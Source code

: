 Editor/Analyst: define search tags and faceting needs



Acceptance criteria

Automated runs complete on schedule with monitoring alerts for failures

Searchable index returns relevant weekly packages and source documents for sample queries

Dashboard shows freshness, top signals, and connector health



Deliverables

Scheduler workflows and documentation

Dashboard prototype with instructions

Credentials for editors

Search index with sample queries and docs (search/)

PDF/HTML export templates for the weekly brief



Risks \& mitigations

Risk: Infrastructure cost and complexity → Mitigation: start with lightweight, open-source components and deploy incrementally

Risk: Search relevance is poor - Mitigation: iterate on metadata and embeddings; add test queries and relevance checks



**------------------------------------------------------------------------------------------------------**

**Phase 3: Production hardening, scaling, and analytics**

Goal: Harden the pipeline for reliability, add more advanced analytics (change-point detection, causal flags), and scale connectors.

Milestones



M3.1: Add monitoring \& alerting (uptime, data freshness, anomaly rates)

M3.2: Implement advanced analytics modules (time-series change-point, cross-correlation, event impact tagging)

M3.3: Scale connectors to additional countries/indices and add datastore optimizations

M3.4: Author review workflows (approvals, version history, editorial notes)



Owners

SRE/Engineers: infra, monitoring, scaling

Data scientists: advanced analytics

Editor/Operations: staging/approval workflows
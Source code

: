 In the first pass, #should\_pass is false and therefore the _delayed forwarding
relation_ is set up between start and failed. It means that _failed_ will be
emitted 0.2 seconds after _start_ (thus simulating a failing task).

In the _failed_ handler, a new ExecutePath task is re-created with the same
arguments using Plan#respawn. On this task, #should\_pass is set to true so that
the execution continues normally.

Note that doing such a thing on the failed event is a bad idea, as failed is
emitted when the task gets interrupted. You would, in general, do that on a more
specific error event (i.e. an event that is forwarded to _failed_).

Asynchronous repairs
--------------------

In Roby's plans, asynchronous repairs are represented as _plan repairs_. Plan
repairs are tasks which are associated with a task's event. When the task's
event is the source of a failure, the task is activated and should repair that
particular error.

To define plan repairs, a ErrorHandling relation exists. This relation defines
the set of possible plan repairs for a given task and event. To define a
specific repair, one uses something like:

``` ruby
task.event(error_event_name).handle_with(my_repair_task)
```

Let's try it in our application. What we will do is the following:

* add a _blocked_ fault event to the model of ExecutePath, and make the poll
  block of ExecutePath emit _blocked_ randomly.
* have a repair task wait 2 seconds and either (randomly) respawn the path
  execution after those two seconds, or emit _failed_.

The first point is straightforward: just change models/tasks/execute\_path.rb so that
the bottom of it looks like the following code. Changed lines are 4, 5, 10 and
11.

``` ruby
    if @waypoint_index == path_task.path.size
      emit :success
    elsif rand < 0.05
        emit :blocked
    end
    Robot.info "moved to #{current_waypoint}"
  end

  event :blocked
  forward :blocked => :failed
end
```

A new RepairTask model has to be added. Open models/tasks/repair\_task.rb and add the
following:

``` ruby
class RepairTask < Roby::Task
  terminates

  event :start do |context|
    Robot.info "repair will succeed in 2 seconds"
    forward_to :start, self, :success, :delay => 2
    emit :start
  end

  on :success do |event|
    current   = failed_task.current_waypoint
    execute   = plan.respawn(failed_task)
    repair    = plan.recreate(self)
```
--------------------------------
_Prompt_.
Every line that contains the string "workflows" should be copied from the entries.

_Output for this task_.
Scheduler workflows and documentation
M3.4: Author review workflows (approvals, version history, editorial notes)
Editor/Operations: staging/approval workflows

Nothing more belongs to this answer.